-- Opening Marker --

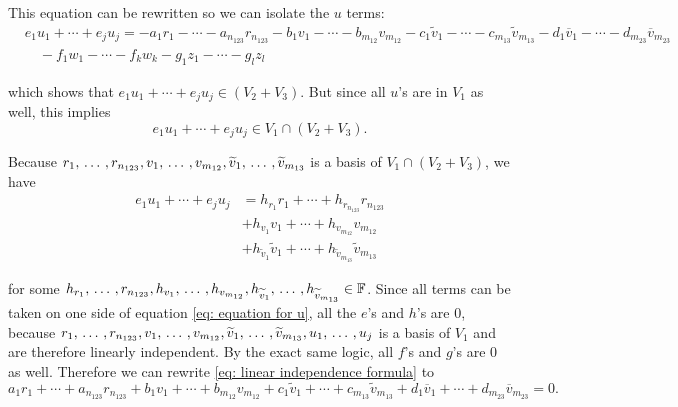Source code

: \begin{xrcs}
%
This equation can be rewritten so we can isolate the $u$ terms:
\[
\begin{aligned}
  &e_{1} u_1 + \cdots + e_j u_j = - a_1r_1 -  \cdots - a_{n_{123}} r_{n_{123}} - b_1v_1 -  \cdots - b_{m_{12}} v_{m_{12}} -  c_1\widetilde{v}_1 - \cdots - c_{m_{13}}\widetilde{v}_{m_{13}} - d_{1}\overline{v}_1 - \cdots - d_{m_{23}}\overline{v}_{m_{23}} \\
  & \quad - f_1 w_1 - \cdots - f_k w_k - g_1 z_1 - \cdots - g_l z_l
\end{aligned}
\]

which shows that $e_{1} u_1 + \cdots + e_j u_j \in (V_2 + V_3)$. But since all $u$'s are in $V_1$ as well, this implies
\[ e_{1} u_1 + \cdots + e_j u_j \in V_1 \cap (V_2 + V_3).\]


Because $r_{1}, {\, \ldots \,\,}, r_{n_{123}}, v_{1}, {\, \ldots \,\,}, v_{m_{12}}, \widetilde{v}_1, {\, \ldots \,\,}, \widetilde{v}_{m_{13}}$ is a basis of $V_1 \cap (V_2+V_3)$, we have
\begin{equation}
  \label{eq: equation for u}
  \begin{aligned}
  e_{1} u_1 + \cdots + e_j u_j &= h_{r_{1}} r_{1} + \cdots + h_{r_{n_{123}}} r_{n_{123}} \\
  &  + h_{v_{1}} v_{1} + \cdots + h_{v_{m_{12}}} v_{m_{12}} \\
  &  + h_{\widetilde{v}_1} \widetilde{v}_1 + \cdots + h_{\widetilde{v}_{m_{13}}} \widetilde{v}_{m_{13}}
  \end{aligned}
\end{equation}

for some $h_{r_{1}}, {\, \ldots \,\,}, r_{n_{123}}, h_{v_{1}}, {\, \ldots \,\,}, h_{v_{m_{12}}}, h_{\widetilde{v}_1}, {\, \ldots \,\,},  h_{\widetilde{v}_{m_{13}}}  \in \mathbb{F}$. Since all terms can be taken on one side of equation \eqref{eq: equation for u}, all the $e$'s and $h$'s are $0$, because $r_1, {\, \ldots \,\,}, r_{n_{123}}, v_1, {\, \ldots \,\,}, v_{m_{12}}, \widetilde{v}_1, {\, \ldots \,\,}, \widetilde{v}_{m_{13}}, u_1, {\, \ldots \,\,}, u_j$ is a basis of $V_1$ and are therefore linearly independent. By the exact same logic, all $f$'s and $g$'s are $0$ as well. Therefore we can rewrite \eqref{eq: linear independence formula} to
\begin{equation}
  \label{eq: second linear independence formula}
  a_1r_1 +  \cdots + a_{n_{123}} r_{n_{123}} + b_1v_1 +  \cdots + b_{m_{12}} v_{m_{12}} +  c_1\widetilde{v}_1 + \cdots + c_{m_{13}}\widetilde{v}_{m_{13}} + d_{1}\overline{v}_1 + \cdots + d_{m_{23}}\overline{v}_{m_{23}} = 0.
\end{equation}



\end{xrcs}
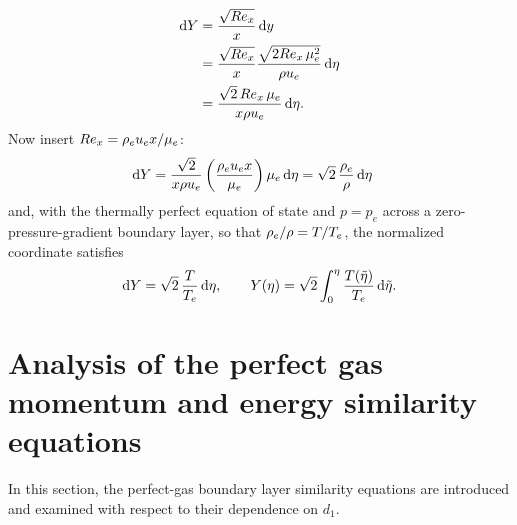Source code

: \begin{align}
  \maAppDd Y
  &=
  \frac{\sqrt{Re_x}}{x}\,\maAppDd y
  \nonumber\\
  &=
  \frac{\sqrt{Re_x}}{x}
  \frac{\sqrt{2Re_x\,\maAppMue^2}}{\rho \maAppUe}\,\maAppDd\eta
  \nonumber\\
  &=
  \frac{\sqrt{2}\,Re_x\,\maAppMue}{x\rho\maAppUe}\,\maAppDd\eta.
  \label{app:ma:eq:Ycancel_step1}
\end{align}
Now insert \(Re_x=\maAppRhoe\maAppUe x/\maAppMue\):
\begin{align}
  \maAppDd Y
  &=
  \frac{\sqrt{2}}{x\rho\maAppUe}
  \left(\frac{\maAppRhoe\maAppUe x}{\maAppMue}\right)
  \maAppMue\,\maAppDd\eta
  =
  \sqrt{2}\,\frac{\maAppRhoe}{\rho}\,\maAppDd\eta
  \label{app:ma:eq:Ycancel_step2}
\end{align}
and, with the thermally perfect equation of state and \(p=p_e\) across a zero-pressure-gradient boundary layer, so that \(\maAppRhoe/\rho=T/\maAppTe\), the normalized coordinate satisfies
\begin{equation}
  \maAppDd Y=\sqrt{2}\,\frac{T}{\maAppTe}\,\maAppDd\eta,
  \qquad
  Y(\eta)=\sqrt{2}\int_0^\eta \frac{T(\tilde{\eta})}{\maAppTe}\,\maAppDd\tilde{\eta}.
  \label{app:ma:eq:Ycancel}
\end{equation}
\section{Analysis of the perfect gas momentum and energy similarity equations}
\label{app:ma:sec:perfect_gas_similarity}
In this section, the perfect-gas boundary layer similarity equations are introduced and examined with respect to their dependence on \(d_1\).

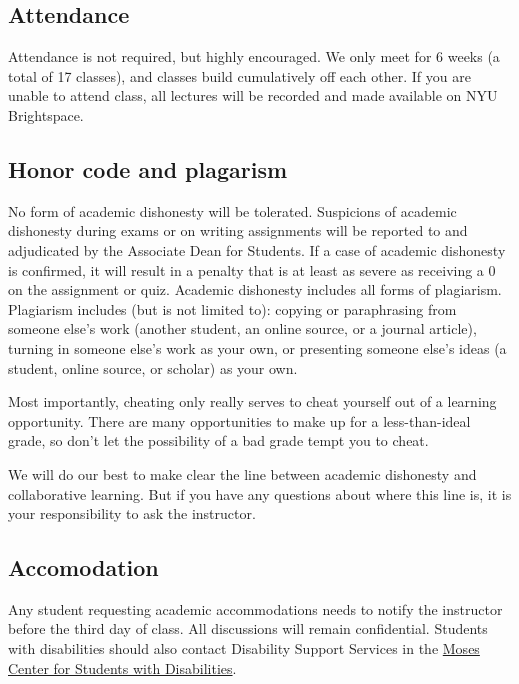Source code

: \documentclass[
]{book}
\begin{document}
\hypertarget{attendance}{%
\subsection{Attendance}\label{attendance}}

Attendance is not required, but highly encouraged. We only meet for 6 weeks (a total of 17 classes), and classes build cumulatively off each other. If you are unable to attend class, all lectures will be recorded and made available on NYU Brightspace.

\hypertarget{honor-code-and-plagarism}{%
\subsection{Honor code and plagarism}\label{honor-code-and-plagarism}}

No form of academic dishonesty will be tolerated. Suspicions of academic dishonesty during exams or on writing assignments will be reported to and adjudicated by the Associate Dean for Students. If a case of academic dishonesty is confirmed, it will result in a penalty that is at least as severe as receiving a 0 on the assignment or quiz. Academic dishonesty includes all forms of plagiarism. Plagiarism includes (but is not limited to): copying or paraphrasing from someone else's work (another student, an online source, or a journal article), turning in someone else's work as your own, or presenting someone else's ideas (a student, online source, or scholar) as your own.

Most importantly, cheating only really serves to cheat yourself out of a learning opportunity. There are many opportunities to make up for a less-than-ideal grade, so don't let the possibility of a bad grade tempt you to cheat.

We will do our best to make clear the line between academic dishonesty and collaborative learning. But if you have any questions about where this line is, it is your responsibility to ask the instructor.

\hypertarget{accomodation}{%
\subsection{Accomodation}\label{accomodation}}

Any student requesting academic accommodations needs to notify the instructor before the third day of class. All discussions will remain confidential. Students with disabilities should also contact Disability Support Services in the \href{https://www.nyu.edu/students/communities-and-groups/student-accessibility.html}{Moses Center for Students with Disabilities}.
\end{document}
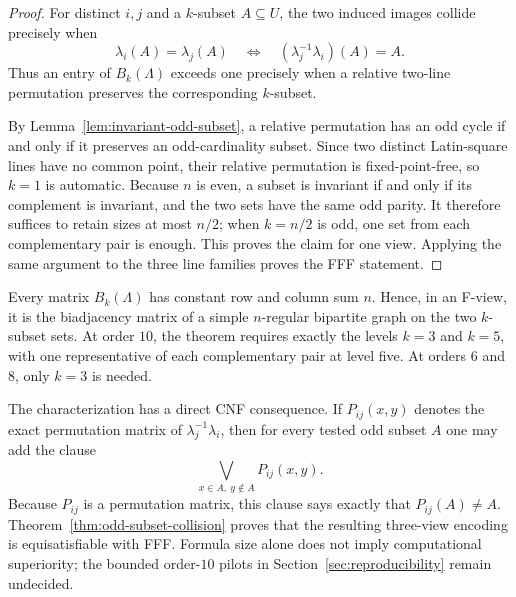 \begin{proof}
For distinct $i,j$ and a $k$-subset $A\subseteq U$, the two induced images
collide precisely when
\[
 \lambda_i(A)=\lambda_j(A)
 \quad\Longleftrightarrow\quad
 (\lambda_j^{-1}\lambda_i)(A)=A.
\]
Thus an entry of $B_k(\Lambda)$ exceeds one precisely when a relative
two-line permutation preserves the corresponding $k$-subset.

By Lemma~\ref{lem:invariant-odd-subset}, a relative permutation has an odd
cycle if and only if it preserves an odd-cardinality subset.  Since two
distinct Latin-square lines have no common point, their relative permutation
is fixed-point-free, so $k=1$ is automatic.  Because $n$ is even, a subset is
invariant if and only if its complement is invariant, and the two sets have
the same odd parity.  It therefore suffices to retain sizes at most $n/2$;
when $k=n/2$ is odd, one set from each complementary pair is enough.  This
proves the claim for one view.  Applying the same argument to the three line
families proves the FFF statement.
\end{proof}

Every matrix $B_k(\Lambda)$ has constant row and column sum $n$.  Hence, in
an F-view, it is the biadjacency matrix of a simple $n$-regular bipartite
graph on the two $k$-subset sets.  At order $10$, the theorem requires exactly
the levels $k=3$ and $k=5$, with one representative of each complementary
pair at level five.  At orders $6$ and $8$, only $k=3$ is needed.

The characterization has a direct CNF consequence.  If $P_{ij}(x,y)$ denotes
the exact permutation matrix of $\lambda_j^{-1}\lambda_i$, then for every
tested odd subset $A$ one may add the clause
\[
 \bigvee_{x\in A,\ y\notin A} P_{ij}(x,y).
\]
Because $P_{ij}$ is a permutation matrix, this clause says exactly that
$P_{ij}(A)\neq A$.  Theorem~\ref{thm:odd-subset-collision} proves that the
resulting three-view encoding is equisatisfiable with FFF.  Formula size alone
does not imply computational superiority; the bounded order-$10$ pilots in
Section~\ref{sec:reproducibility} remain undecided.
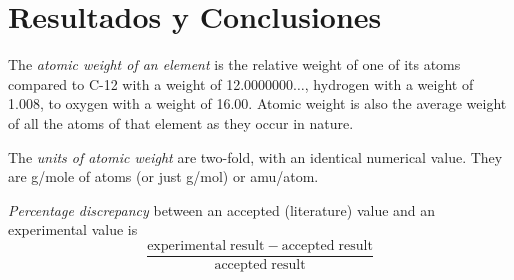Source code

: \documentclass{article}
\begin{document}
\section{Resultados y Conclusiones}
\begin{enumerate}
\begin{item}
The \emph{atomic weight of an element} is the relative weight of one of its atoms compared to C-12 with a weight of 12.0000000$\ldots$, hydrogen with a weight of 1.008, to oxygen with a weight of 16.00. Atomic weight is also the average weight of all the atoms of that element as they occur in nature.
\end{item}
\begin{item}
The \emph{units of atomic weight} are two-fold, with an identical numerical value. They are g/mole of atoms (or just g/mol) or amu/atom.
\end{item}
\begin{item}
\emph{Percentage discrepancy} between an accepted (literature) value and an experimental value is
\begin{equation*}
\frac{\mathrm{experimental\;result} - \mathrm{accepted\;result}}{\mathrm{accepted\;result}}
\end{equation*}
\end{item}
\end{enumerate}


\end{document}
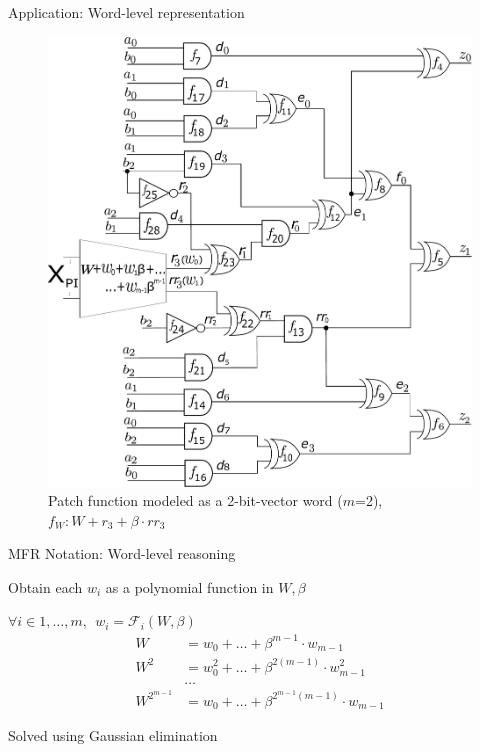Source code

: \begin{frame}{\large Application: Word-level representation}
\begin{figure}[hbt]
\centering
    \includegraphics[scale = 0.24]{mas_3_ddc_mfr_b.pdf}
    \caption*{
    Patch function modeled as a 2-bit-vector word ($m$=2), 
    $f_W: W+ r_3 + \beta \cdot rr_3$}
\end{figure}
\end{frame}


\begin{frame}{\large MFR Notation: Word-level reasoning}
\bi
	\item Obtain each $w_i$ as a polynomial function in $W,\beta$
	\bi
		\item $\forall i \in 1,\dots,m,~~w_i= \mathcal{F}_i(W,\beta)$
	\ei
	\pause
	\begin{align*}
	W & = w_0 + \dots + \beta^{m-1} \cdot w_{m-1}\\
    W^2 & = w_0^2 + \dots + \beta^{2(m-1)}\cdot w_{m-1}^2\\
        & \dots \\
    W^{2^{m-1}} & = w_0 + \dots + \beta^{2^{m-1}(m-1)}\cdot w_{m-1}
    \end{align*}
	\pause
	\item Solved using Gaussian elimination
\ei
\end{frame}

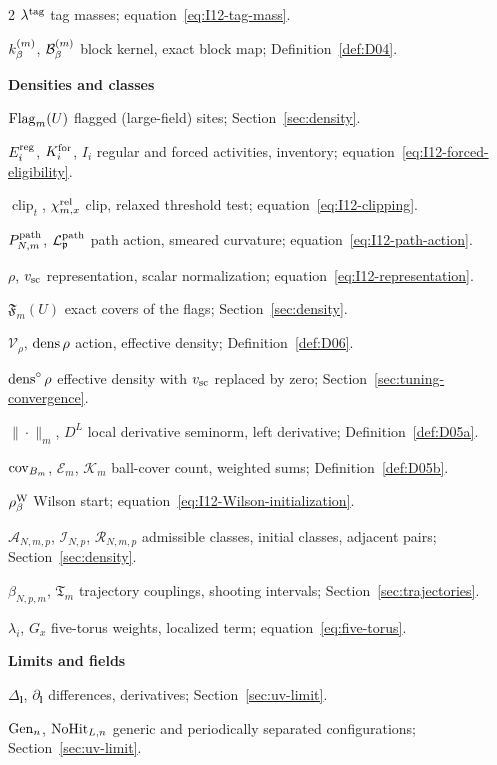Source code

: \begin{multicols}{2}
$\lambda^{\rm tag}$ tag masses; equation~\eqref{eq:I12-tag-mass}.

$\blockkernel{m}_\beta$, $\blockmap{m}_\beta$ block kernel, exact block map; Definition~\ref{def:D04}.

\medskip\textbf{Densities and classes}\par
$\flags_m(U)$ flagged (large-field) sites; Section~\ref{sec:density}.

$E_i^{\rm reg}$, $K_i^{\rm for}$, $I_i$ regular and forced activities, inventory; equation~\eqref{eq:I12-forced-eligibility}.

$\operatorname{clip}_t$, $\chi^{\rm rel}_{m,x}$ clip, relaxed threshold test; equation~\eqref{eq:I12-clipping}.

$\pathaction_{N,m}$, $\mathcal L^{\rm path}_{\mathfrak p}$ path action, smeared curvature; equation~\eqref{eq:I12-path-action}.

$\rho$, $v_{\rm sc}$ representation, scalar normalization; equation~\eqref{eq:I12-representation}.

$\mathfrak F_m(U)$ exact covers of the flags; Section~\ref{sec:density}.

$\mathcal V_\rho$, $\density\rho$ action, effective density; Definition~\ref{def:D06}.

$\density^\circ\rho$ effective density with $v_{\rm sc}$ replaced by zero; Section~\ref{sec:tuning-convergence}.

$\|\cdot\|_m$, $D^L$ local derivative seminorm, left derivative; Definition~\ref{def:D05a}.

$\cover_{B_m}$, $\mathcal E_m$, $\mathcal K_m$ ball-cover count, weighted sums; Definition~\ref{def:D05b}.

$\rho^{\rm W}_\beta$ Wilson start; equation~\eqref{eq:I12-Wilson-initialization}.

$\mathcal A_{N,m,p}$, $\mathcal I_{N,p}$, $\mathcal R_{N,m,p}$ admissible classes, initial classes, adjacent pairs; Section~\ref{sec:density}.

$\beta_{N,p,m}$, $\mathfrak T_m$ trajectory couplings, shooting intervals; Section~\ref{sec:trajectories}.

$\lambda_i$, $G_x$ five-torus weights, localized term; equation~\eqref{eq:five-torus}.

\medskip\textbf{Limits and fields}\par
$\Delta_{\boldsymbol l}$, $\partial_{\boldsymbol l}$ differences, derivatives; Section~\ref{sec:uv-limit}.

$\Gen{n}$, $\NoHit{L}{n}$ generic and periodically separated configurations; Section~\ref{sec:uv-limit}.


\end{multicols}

-- Closing Marker --

▶ [Work order] Please state how many lines in the listing above hold the string "atomic", and nothing more.

▶ [Response] 2